Sunday, August 31, 2014

5 Signs of Sleep Deprivation

This article discusses five signs that a person has sleep deprivation. If you have these, you may want to talk to your doctor.

People all over the country are walking around sleep deprived on a daily basis. Everyone thinks about the harried new mom or the busy executive, or the college kid with finals creeping up when the term “sleep deprived” comes up.
But there are many more Americans who are not getting enough sleep than you might think. About 20 percent of adults in the United States, one in every five, are considered sleep deprived, according to the American Academy of Sleep Medicine.
Sleep deprivation is not just about looking and feeling well rested in the morning. There are some real health risks linked to long-term sleep deprivation.
Anxiety, irritability, forgetfulness and lack of coordination, are just some of the effects lack of sleep can have on a person's life.

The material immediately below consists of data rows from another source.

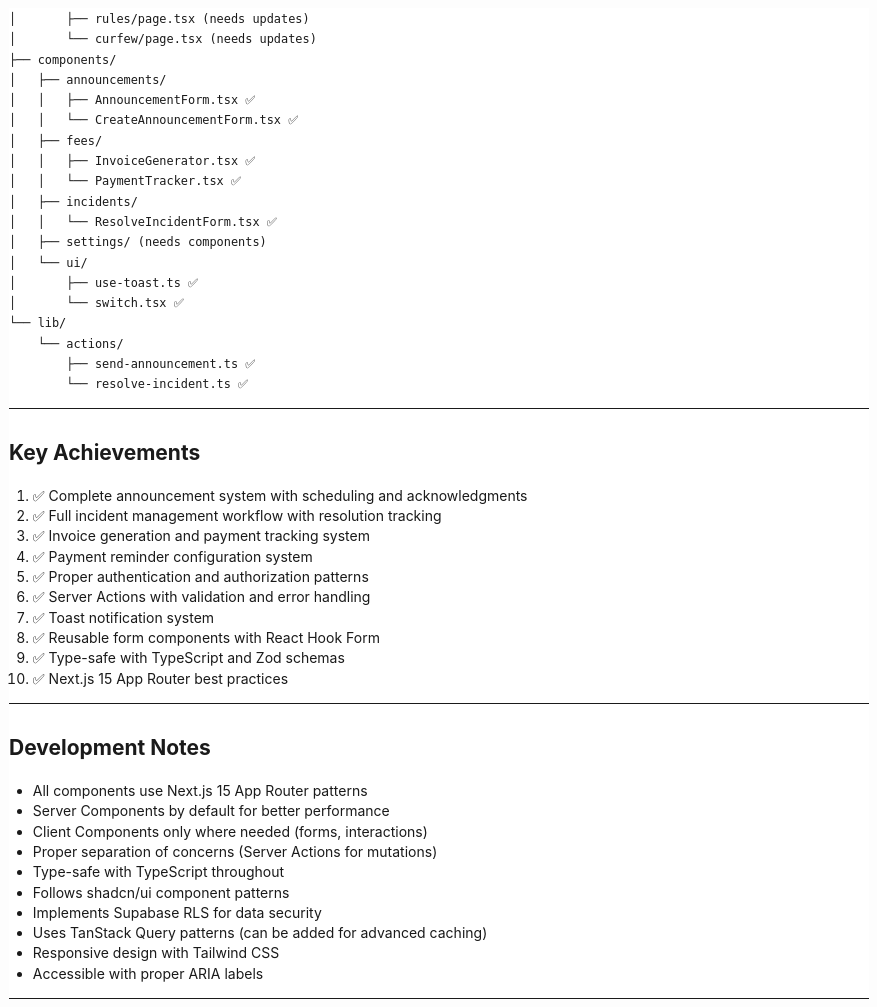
 ```
│       ├── rules/page.tsx (needs updates)
│       └── curfew/page.tsx (needs updates)
├── components/
│   ├── announcements/
│   │   ├── AnnouncementForm.tsx ✅
│   │   └── CreateAnnouncementForm.tsx ✅
│   ├── fees/
│   │   ├── InvoiceGenerator.tsx ✅
│   │   └── PaymentTracker.tsx ✅
│   ├── incidents/
│   │   └── ResolveIncidentForm.tsx ✅
│   ├── settings/ (needs components)
│   └── ui/
│       ├── use-toast.ts ✅
│       └── switch.tsx ✅
└── lib/
    └── actions/
        ├── send-announcement.ts ✅
        └── resolve-incident.ts ✅
```

---

## Key Achievements

1. ✅ Complete announcement system with scheduling and acknowledgments
2. ✅ Full incident management workflow with resolution tracking
3. ✅ Invoice generation and payment tracking system
4. ✅ Payment reminder configuration system
5. ✅ Proper authentication and authorization patterns
6. ✅ Server Actions with validation and error handling
7. ✅ Toast notification system
8. ✅ Reusable form components with React Hook Form
9. ✅ Type-safe with TypeScript and Zod schemas
10. ✅ Next.js 15 App Router best practices

---

## Development Notes

- All components use Next.js 15 App Router patterns
- Server Components by default for better performance
- Client Components only where needed (forms, interactions)
- Proper separation of concerns (Server Actions for mutations)
- Type-safe with TypeScript throughout
- Follows shadcn/ui component patterns
- Implements Supabase RLS for data security
- Uses TanStack Query patterns (can be added for advanced caching)
- Responsive design with Tailwind CSS
- Accessible with proper ARIA labels

---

It can also be associated with medical conditions such as high blood pressure, heart attack, obesity and diabetes.
Getting enough sleep is healthy for everyone. Knowing the signs of sleep deprivation is key for change to take place. Here are five signs that may indicate that you're not getting enough sleep.
Five Signs of Sleep Deprivation:
1) Being able to fall asleep fast 
According to the National Institute of Neurological Disorders and Stroke, people who routinely fall asleep within five minutes of laying down are most likely suffering from severe sleep deprivation or even a sleep disorder. Falling asleep fast does not mean that person is just a “good sleeper”.
2) Being impulsive 
When you're not getting enough sleep, the prefrontal cortex is greatly affected. When you are sleep deprived, its effect on this area of the brain can lead a person to poor judgment or impulsive behaviors like buying expensive items or eating unhealthy foods. It can also create irritability and mood issues.
3) Being forgetful 
Memory is also affected by sleep deprivation. Sleep helps people consolidate memories and leads to emotional processing. When you don't get the proper amount of sleep, you'll have a harder time forming memories and putting those memories into context.This also makes it more difficult to act thoughtfully and rationally.
4) Being hungryYes, sleep deprivation can make you want to eat more. It does so by affecting leptin and ghrelin, two hormones that control appetite and hunger in the body. When you are sleep deprived, ghrelin (the hormone that increases appetite) increases and leptin (the hormone that tells the body to stop eating) decreases.
5) Being clumsy 
Lack of sleep affects everything, even coordination. Motor skills can be affected when you are sleep deprived, causing you to stumble or to just feel unsteady on your feet.